The cost of sales attributable to the production of BUNAVAIL® includes raw materials, production costs at our two contract manufacturing sites, quality testing directly related to the product, and depreciation on equipment that we have purchased to produce BUNAVAIL®. It also includes any batches not meeting specifications and raw material yield loss. Yield losses and batches not meeting specifications are expensed as incurred. Cost of sales is recognized as actual product is sold through to the end user. During the three months ended March 31, 2015, the Company wrote down $0.2 million of inventory to lower of cost or market, which is recorded as cost of sales in the accompanying condensed consolidated statement of operations.
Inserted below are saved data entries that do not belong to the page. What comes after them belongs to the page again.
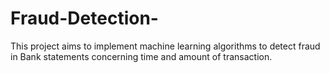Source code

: # Fraud-Detection-
This project aims to implement machine learning algorithms to detect fraud in Bank statements concerning time and amount of transaction.
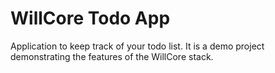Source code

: # WillCore Todo App

Application to keep track of your todo list. It is a demo project demonstrating the features of the WillCore stack.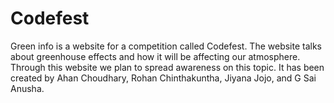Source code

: # Codefest
Green info is a website for a competition called Codefest.
The website talks about greenhouse effects and how it will be affecting our atmosphere.
Through this website we plan to spread awareness on this topic.
It has been created by Ahan Choudhary, Rohan Chinthakuntha, Jiyana Jojo, and G Sai Anusha.
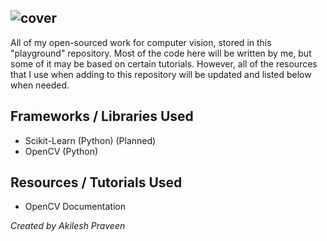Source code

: 
![cover](http://s32.postimg.org/sk4hkzuvp/cover.png)
---
All of my open-sourced work for computer vision, stored in this "playground" repository. Most of the code here will be written by me, but some of it may be based on certain tutorials. However, all of the resources that I use when adding to this repository will be updated and listed below when needed.

## Frameworks / Libraries Used
* Scikit-Learn (Python) (Planned)
* OpenCV (Python)

## Resources / Tutorials Used
* OpenCV Documentation

_Created by Akilesh Praveen_

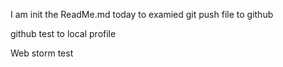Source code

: I am init the ReadMe.md today to examied git push file to github


github test to local profile

Web storm test
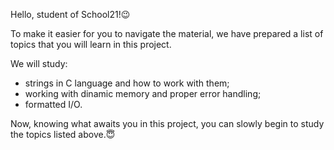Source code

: Hello, student of School21!😉

To make it easier for you to navigate the material, we have prepared a list of topics that you will learn in this project. 

We will study: 
- strings in C language and how to work with them;
- working with dinamic memory and proper error handling;
- formatted I/O.

Now, knowing what awaits you in this project, you can slowly begin to study the topics listed above.😇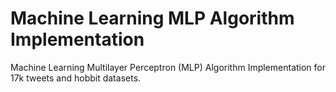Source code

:# Machine Learning MLP Algorithm Implementation
Machine Learning Multilayer Perceptron (MLP) Algorithm Implementation for 17k tweets and hobbit datasets.
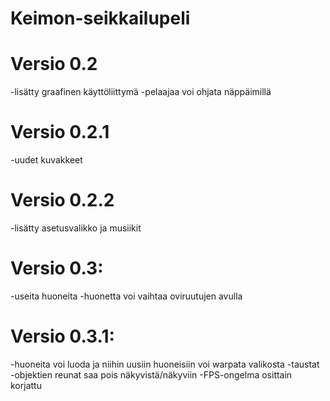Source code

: # Keimon-seikkailupeli

# Versio 0.2
  -lisätty graafinen käyttöliittymä
  -pelaajaa voi ohjata näppäimillä

# Versio 0.2.1
  -uudet kuvakkeet

# Versio 0.2.2
  -lisätty asetusvalikko ja musiikit

# Versio 0.3:
  -useita huoneita
  -huonetta voi vaihtaa oviruutujen avulla

# Versio 0.3.1:
  -huoneita voi luoda ja niihin uusiin huoneisiin voi warpata valikosta
  -taustat
  -objektien reunat saa pois näkyvistä/näkyviin
  -FPS-ongelma osittain korjattu
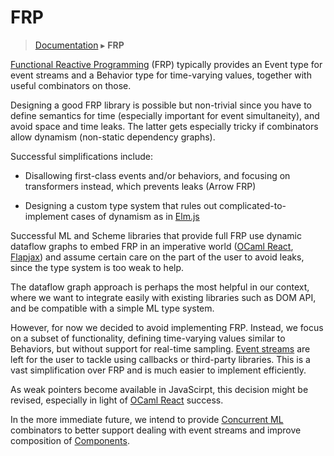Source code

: # FRP
> [Documentation](../README.md) ▸ **FRP**

[Functional Reactive
Programming](http://en.wikipedia.org/wiki/Functional_reactive_programming)
(FRP) typically provides an Event type for event streams and a
Behavior type for time-varying values, together with useful
combinators on those.

Designing a good FRP library is possible but non-trivial since you
have to define semantics for time (especially important for event
simultaneity), and avoid space and time leaks.  The latter gets
especially tricky if combinators allow dynamism (non-static dependency
graphs).

Successful simplifications include:

* Disallowing first-class events and/or behaviors, and focusing on
  transformers instead, which prevents leaks (Arrow FRP)

* Designing a custom type system that rules out
  complicated-to-implement cases of dynamism as in [Elm.js][elm]

Successful ML and Scheme libraries that provide full FRP use dynamic
dataflow graphs to embed FRP in an imperative world ([OCaml
React][react], [Flapjax][flapjax]) and assume certain care on the part
of the user to avoid leaks, since the type system is too weak to help.

The dataflow graph approach is perhaps the most helpful in our
context, where we want to integrate easily with existing libraries
such as DOM API, and be compatible with a simple ML type system.

However, for now we decided to avoid implementing FRP.  Instead, we
focus on a subset of functionality, defining time-varying values
similar to Behaviors, but without support for real-time sampling.
[Event streams](EventStreams.md) are left for the user to tackle using
callbacks or third-party libraries.  This is a vast simplification
over FRP and is much easier to implement efficiently.

As weak pointers become available in JavaScirpt, this decision might
be revised, especially in light of [OCaml React][react] success. 

In the more immediate future, we intend to provide [Concurrent ML](CML.md)
combinators to better support dealing with event streams and improve composition
of [Components](Components.md).

[elm]: http://elm-lang.org/
[flapjax]: http://www.flapjax-lang.org/
[react]: http://erratique.ch/software/react
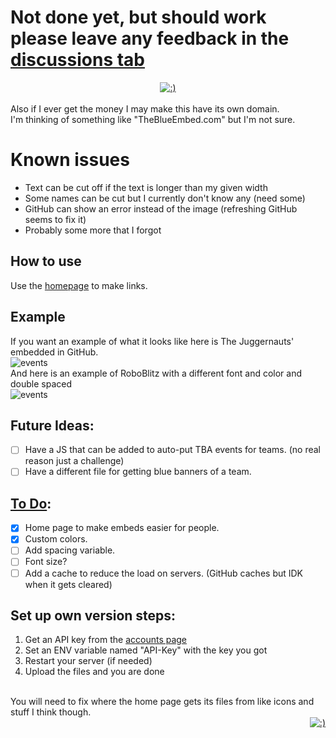 # Not done yet, but should work please leave any feedback in the [discussions tab](https://github.com/Cool-showTTV/TheBlueAlliance-Embed/discussions)

<div align="center" title="Well hello there! Did you know that a shrimp's heart is in its head?" width="390">
  <a href="#"><img src="https://sonarcloud.io/api/project_badges/measure?project=Cool-showTTV_TheBlueAlliance-Embed&metric=ncloc" title=":)"></a>
  
</div>

<br>
Also if I ever get the money I may make this have its own domain.<br>
I'm thinking of something like "TheBlueEmbed.com" but I'm not sure.

# Known issues
- Text can be cut off if the text is longer than my given width
- Some names can be cut but I currently don't know any (need some)
- GitHub can show an error instead of the image (refreshing GitHub seems to fix it)
- Probably some more that I forgot

## How to use
Use the [homepage](https://thebluealliance-embed.herokuapp.com) to make links.

## Example
If you want an example of what it looks like here is The Juggernauts' embedded in GitHub.<br>
![events](https://thebluealliance-embed.herokuapp.com/?num=1)<br>
And here is an example of RoboBlitz with a different font and color and double spaced<br>
![events](https://thebluealliance-embed.herokuapp.com/?num=3936&font=Candara&color=00f&doubleSpace=true)


## Future Ideas:
- [ ] Have a JS that can be added to auto-put TBA events for teams. (no real reason just a challenge)
- [ ] Have a different file for getting blue banners of a team.

## [To Do](https://github.com/Cool-showTTV/TheBlueAlliance-Embed/projects/1):
- [X] Home page to make embeds easier for people.
- [X] Custom colors.
- [ ] Add spacing variable.
- [ ] Font size?
- [ ] Add a cache to reduce the load on servers. (GitHub caches but IDK when it gets cleared)

## Set up own version steps:
1. Get an API key from the [accounts page](https://www.thebluealliance.com/account#:~:text=0-,Read%20API%20Keys,-Description)
2. Set an ENV variable named "API-Key" with the key you got
3. Restart your server (if needed)
4. Upload the files and you are done
<br>
You will need to fix where the home page gets its files from like icons and stuff I think though.


<div align="right" title="I'm wrong on a lot but hey whats wrong about that!" width="390">
  <a href="https://sonarcloud.io/"><img src="https://sonarcloud.io/images/project_badges/sonarcloud-white.svg" title=":)"></a>
  
</div>

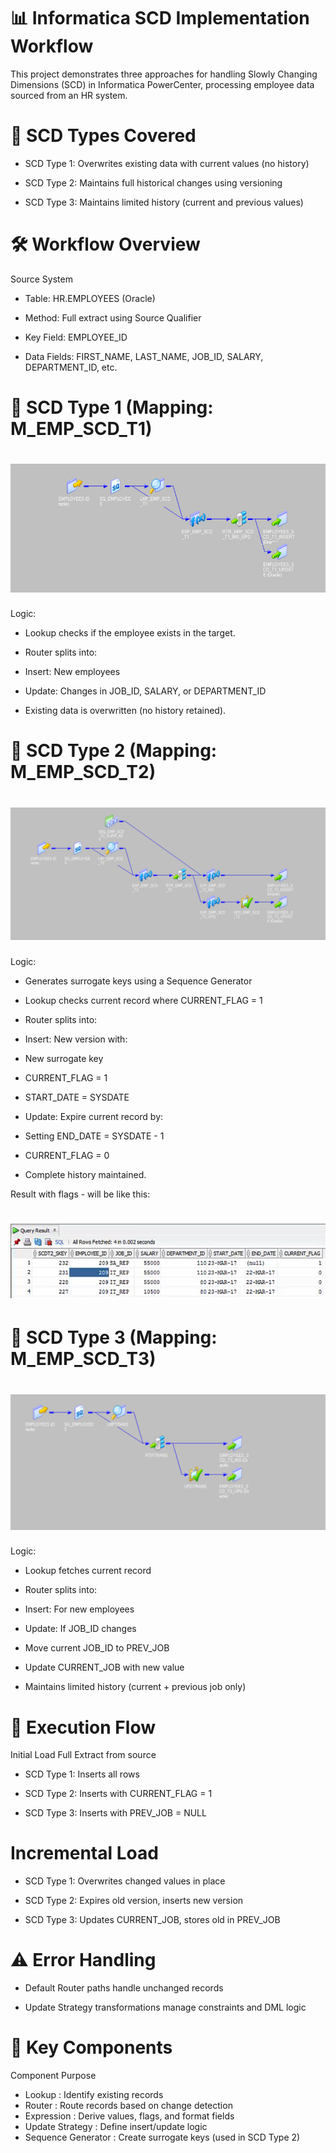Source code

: # 📊 Informatica SCD Implementation Workflow
This project demonstrates three approaches for handling Slowly Changing Dimensions (SCD) in Informatica PowerCenter, 
processing employee data sourced from an HR system.

# 🔁 SCD Types Covered
- SCD Type 1: Overwrites existing data with current values (no history)

- SCD Type 2: Maintains full historical changes using versioning

- SCD Type 3: Maintains limited history (current and previous values)

# 🛠️ Workflow Overview
Source System
- Table: HR.EMPLOYEES (Oracle)

- Method: Full extract using Source Qualifier

- Key Field: EMPLOYEE_ID

- Data Fields: FIRST_NAME, LAST_NAME, JOB_ID, SALARY, DEPARTMENT_ID, etc.

# 🔹 SCD Type 1 (Mapping: M_EMP_SCD_T1)
# ![M_SCD_T1](https://raw.githubusercontent.com/AhmedReda-7/SCD_Informatica/main/M_SCD_T1.png)

Logic:

- Lookup checks if the employee exists in the target.

- Router splits into:

- Insert: New employees

- Update: Changes in JOB_ID, SALARY, or DEPARTMENT_ID

- Existing data is overwritten (no history retained).

# 🔸 SCD Type 2 (Mapping: M_EMP_SCD_T2)
# ![M_SCD_T2](https://raw.githubusercontent.com/AhmedReda-7/SCD_Informatica/main/M_SCD_T2.png)

Logic:

- Generates surrogate keys using a Sequence Generator

- Lookup checks current record where CURRENT_FLAG = 1

- Router splits into:

- Insert: New version with:

- New surrogate key

- CURRENT_FLAG = 1

- START_DATE = SYSDATE

- Update: Expire current record by:

- Setting END_DATE = SYSDATE - 1

- CURRENT_FLAG = 0

- Complete history maintained.

Result with flags - will be like this: 
# ![R_M_SCD_T2](https://raw.githubusercontent.com/AhmedReda-7/SCD_Informatica/main/R_M_SCD_T2.png)

# 🔹 SCD Type 3 (Mapping: M_EMP_SCD_T3)
# ![M_SCD_T3](https://raw.githubusercontent.com/AhmedReda-7/SCD_Informatica/main/M_SCD_T3.png)

Logic:

- Lookup fetches current record

- Router splits into:

- Insert: For new employees

- Update: If JOB_ID changes

- Move current JOB_ID to PREV_JOB

- Update CURRENT_JOB with new value

- Maintains limited history (current + previous job only)

# 🔄 Execution Flow
Initial Load
Full Extract from source

- SCD Type 1: Inserts all rows

- SCD Type 2: Inserts with CURRENT_FLAG = 1

- SCD Type 3: Inserts with PREV_JOB = NULL

# Incremental Load
- SCD Type 1: Overwrites changed values in place

- SCD Type 2: Expires old version, inserts new version

- SCD Type 3: Updates CURRENT_JOB, stores old in PREV_JOB

# ⚠️ Error Handling
- Default Router paths handle unchanged records

- Update Strategy transformations manage constraints and DML logic

# 🧰 Key Components
Component	Purpose
- Lookup :	Identify existing records
- Router :	Route records based on change detection
- Expression :	Derive values, flags, and format fields
- Update Strategy	: Define insert/update logic
- Sequence Generator	: Create surrogate keys (used in SCD Type 2)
The cost of sales attributable to the production of ONSOLIS® and BREAKYL™ includes all costs related to creating the product at the Company’s contract manufacturing locations in the U.S. and Germany. The Company’s contract manufacturers bill the Company for the final product, which includes materials, direct labor costs, and certain overhead costs as outlined in applicable supply agreements. Cost of sales also includes royalty expenses that the Company owes to third parties.

 

Recent accounting pronouncements

In May 2014, the Financial Accounting Standards Board issued Accounting Standards Update 2014-09, “Revenue from Contracts with Customers,” which supersedes the revenue recognition requirements of Accounting Standards Codification (“ASC”) Topic 605, “Revenue Recognition” and most industry-specific guidance on revenue recognition throughout the ASC. The new standard is principles-based and provides a five step model to determine when and how revenue is recognized. The core principle of the new standard is that revenue should be recognized when a company transfers promised goods or services to customers in an amount that reflects the consideration to which the Company expects to be entitled in exchange for those goods or services. The new standard also requires disclosure of qualitative and quantitative information surrounding the amount, nature, timing and uncertainty of revenues and cash flows arising from contracts with customers. The new standard will be effective for the Company in the first quarter of the year ending December 31, 2017 and can be applied either retrospectively to all periods presented or as a cumulative-effect adjustment as of the date of adoption. Early adoption is not permitted. The Company is currently evaluating the impact of adoption of the new standard on its consolidated financial statements.